Sommes-nous vraiment conscients de nous-mêmes ?





Qui sommes-nous vraiment ? La question de l’identité du sujet humain est coextensive à celle des rapports de la conscience et du corps. Pour certains penseurs, comme Descartes, nous sommes des « choses pensantes », d’abord définies par la conscience ; pour d’autres, nous sommes avant tout un corps avec un cerveau qui explique toute notre existence et notre comportement. L’identité semble prise entre l’image que nous nous faisons de nous‑mêmes et celle que nous livrons aux autres. La question apparaît d’autant plus actuelle que les nouvelles technologies et les réseaux sociaux nous poussent à nous montrer sous certaines apparences. Ces bribes collectionnées sont-elles sincères ? Correspondent‑elles à qui je suis ? Nous donnent‑elles vraiment accès au Moi ?

Doc.1
Puis-je me tromper sur mon corps ?

Dans la publication Journal of Cognitive Neurosciences, nous pouvons lire que tout homme peut ressentir le syndrome du membre fantôme qui touche habituellement 80 % des personnes amputées et qui se caractérise par des sensations ou des douleurs localisées au niveau du membre manquant.

Pour arriver à une telle conclusion, le journal relate la série d’expériences menées par le chercheur Arvid Guterstam.

Le protocole expérimental consiste à placer la main droite d’un individu du côté droit d’une cloison, laissant l’autre côté de la cloison vide. Ensuite, l’expérimentateur caresse simultanément, à l’aide d’un pinceau, la main placée du côté droit et l’espace vide du côté gauche, en suivant dans les deux cas les contours de la main réelle et de la main fictive. Le sujet ne peut voir qu’un côté de la cloison : celui qui est vide.

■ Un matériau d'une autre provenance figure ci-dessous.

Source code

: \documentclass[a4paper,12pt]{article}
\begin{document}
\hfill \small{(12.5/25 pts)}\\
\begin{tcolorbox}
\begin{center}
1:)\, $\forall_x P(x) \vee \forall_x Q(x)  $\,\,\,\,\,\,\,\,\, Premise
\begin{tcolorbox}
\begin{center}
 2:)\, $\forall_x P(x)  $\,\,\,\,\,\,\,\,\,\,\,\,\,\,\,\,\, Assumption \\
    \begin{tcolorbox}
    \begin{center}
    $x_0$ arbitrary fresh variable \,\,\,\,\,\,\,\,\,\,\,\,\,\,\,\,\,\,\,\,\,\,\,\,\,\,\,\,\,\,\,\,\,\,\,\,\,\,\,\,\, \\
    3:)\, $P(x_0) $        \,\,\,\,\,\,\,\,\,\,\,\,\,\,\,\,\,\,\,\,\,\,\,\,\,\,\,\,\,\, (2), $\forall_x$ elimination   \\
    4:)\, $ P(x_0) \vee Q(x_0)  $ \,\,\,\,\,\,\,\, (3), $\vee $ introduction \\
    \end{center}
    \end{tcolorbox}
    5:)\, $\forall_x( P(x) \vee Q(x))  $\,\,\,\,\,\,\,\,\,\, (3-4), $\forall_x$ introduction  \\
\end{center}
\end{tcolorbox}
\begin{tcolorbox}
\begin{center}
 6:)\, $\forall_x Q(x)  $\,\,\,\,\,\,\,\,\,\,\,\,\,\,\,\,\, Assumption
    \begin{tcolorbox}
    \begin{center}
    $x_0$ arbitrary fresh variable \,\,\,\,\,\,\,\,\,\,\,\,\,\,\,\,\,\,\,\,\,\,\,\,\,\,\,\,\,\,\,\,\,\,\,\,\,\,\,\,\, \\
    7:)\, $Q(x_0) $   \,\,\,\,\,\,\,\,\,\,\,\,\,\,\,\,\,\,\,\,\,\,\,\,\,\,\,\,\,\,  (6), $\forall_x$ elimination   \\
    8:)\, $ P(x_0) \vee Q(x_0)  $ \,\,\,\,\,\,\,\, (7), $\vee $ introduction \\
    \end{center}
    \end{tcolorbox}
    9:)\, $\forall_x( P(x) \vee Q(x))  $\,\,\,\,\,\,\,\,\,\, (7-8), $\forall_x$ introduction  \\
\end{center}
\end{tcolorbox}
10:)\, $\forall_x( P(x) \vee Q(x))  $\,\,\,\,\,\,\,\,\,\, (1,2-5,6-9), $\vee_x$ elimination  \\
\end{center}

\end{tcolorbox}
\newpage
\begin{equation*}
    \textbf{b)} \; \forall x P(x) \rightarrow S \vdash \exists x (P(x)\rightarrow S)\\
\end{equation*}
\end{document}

Nous observons alors que la plupart des sujets ressentent une sensation localisée au niveau de la main fictive. Ils se créent une main invisible en transférant la sensation du toucher sur l’espace où ils voient le pinceau.

L'expérience du membre fantôme par Arvid
Guterstam

Doc. 2
Le « Moi » est-il une fiction ?

 Pour ma part, quand je pénètre le plus intimement dans ce que j’appelle moi, je bute toujours sur une perception particulière ou sur une autre, de chaud ou de froid, de lumière ou d’ombre, d’amour ou de haine, de douleur ou de plaisir. Je ne peux jamais me saisir, moi, en aucun moment sans une perception et je ne peux rien observer que la perception. Quand mes perceptions sont écartées pour un temps, comme par un sommeil tranquille, aussi longtemps je n’ai plus conscience de moi et on peut dire vraiment que je n’existe pas. Si toutes mes perceptions étaient supprimées par la mort et que je ne puisse ni penser, ni sentir, ni voir, ni aimer, ni haïr après la dissolution de mon corps, je serais entièrement annihilé et je ne conçois pas ce qu’il faudrait de plus pour faire de moi un parfait néant. Si quelqu’un pense, après une réflexion sérieuse et impartiale, qu’il a, de lui-même, une connaissance différente, il me faut l’avouer, je ne peux raisonner plus longtemps avec lui. Tout ce que je peux lui accorder, c’est qu’il peut être dans le vrai aussi bien que moi et que nous différons essentiellement sur ce point. Peutêtre peut‑il percevoir quelque chose de simple et de continu qu’il appelle lui : et pourtant je suis sûr qu’il n’y a pas en moi de pareil principe.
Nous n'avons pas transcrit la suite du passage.